- _Task details_
Determine how many lines of the data below contain "where", then give only that number.

===== Available records

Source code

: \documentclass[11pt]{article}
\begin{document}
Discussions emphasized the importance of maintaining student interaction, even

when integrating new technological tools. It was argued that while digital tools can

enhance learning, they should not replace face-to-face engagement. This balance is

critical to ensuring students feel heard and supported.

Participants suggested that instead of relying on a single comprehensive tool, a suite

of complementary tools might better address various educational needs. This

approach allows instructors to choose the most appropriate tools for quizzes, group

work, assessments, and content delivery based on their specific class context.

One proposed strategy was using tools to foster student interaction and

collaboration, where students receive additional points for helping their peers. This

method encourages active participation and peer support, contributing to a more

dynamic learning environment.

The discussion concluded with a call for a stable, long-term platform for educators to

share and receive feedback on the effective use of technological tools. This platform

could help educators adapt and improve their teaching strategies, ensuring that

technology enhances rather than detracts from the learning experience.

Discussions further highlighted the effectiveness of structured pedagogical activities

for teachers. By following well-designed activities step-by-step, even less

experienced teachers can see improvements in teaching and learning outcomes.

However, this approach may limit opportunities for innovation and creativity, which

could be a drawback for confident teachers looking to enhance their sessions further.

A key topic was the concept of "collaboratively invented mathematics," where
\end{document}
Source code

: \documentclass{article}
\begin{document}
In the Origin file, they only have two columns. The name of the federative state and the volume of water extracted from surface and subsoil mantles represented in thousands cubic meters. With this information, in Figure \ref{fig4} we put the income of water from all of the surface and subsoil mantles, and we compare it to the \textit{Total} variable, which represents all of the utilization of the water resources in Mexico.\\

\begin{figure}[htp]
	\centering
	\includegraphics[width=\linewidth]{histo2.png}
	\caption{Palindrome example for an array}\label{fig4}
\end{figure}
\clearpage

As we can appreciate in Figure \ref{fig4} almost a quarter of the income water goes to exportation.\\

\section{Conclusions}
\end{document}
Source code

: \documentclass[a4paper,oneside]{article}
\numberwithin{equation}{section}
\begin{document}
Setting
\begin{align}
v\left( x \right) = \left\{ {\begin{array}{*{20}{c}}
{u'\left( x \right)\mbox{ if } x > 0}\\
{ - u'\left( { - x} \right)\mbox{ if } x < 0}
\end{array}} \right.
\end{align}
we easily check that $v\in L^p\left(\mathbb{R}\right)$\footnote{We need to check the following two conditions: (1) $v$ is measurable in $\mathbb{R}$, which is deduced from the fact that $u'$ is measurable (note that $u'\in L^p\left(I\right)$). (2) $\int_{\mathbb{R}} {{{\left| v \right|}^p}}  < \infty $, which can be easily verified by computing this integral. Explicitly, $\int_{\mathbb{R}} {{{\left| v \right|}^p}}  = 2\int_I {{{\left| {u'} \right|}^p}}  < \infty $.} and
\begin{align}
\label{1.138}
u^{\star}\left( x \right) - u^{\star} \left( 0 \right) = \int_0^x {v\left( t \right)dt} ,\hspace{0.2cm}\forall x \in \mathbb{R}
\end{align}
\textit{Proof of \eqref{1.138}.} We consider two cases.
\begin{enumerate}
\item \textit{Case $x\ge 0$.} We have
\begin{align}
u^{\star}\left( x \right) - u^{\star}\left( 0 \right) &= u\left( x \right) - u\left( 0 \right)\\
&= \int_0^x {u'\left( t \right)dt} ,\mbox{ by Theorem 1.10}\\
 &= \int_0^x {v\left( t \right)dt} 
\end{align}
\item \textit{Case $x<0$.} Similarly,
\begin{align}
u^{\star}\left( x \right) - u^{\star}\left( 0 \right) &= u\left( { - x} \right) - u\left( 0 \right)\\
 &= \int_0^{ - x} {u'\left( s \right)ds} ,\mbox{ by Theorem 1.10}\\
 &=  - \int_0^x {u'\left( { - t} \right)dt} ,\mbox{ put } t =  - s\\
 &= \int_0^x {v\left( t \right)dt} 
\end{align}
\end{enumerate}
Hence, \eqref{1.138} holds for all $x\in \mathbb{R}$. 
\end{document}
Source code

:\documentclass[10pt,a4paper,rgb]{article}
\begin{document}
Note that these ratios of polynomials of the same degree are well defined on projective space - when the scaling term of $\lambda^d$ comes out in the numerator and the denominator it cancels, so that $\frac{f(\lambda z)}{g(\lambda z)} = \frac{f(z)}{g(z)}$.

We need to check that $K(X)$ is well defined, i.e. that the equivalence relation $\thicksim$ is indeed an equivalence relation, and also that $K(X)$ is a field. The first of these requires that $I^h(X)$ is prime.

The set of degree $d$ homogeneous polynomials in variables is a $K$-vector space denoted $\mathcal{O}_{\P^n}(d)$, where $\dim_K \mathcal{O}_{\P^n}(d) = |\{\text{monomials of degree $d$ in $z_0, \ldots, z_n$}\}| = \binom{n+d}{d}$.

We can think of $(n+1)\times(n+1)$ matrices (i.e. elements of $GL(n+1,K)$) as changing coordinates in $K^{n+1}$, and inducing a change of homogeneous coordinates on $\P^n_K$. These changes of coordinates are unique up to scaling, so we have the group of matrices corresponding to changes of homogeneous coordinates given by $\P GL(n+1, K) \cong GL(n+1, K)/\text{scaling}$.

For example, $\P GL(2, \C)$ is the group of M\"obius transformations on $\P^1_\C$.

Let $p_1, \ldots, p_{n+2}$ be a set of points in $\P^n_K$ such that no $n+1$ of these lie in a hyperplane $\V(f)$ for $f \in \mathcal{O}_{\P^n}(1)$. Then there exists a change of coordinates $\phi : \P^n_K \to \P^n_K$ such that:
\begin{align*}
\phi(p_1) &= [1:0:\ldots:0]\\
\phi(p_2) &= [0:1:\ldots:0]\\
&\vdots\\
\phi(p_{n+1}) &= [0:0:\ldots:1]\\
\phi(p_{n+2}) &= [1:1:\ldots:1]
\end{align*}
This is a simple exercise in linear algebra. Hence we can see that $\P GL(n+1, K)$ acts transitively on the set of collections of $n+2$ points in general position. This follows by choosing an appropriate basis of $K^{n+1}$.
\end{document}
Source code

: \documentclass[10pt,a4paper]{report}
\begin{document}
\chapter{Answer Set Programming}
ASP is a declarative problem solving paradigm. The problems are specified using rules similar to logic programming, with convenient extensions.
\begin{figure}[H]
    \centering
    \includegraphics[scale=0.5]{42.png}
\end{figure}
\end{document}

==========

- _Output for this task_
3